Monday, May 28, 2012

More on the Dept of Justice action regarding prosecutors' misconduct

A few days ago I criticized the Dept of Justice's investigation that concluded certain prosecutors did not act intentionally after an independent investigator had found clear and intentional misconduct.  I called the whole thing "a joke."  Evidently, I am not alone in my criticism.  Today, Prof. Jonathan Turley has published a comment in which he agrees with my position, although he did not use the same language.  Being more eloquent than I, he simply said the DoJ "offered rhetorical punishment as a substitute for true punishment."  Like I said, "a joke."

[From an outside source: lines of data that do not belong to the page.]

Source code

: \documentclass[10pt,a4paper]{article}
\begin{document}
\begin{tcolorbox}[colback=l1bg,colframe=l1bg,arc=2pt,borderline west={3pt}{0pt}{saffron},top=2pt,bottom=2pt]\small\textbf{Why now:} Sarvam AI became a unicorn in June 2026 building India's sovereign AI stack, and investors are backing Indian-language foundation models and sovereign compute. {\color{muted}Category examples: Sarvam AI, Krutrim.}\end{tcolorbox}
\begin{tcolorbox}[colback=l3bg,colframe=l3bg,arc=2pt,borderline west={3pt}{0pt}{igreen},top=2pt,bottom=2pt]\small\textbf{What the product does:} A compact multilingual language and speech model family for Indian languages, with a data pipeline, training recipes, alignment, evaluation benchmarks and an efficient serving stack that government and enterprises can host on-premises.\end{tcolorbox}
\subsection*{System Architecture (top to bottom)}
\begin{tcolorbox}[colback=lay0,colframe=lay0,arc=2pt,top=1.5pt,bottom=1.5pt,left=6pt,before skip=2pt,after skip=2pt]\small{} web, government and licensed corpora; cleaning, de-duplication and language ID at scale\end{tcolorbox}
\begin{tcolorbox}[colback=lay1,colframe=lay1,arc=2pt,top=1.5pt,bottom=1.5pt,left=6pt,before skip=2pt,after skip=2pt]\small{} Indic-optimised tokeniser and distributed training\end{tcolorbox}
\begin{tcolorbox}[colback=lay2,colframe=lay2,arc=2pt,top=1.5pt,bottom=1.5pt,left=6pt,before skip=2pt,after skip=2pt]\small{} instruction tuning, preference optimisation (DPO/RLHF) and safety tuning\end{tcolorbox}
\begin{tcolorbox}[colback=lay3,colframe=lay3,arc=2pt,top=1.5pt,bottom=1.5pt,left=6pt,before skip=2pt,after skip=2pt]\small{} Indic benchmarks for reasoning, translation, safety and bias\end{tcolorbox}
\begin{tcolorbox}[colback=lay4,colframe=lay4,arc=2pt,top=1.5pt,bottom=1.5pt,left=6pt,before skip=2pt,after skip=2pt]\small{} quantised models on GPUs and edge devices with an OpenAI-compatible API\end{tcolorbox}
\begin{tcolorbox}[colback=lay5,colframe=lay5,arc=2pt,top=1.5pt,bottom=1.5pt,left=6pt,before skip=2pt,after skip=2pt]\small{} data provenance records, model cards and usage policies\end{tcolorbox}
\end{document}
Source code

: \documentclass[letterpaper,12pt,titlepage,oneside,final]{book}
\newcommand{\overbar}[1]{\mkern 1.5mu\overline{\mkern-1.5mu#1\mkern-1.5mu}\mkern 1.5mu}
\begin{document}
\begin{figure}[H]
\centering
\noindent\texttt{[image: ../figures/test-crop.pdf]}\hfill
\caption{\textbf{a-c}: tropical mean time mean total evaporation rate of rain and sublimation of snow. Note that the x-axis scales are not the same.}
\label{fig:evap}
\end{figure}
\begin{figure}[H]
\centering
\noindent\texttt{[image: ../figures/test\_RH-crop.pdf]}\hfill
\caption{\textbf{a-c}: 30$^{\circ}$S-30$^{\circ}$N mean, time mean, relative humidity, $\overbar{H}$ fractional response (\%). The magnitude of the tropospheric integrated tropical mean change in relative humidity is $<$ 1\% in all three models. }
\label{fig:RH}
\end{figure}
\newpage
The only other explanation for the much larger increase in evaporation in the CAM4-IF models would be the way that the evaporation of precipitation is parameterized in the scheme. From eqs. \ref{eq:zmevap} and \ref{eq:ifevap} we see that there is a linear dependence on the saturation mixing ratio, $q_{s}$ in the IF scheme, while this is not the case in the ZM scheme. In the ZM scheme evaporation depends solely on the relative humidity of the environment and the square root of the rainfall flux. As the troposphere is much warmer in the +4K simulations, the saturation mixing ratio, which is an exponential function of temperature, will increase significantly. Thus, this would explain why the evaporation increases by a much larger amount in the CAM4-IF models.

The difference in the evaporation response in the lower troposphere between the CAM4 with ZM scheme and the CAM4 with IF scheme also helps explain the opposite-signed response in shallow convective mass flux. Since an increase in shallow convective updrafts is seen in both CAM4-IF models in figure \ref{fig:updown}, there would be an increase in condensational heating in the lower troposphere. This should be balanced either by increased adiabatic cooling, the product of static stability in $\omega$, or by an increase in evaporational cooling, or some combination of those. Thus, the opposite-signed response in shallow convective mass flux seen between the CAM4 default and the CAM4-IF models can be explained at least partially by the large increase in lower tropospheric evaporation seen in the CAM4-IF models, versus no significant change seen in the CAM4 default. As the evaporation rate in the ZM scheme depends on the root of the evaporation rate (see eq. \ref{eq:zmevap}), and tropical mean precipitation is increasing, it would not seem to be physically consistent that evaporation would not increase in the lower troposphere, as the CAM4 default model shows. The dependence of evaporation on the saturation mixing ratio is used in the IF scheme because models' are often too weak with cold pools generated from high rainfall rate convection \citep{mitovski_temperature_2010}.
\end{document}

You should read Prof. Turley's full comment here, but allow me to quote the beginning so you get the idea:
The DOJ has long been notorious in refusing to seriously punish its own lawyers for wrongdoing while pushing the legal envelope on criminal charges against others. The slightest discrepancy in testimony or omission in reporting can bring a criminal charge from the DOJ. The DOJ is particularly keen in finding intentional violations or substitute for intent in federal rules — bending laws to the breaking point to secure indictments. However, when its attorneys are accused of facilitating torture or lying to the court or withholding evidence, the general response is a long investigation and then a slap on the wrist. 

Meanwhile, the Legal Ethics Forum is reporting that the firm that represented the defendant in the case in which the prosecutors engaged in the misconduct, not surprisingly, also disapproved of the DoJ's action and issued the following statement:

Today the Department of Justice demonstrated conclusively that it is not capable of disciplining its prosecutors. Apparently, prosecutors can violate the Constitution, deny the defendant exculpatory evidence demonstrating innocence, and introduce perjured testimony without any fear that they will be punished. Prosecutors orchestrated a miscarriage of justice in Senator Stevens’ case that caused the Attorney General of the United States to order the case dismissed. Trial Judge Emmet Sullivan declared that the misconduct was the worst he had encountered in 25 years on the bench. The misconduct caused a jury to render an illegal verdict, which in turn resulted in the loss of Senator Stevens’ re-election bid. And, the balance of power shifted in the United States Senate. The punishment imposed is laughable. It is pathetic. No reasonable person could conclude that a mere suspension of 40 and 15 days for two of the prosecutors is sufficient punishment for the wrongdoing found in the report.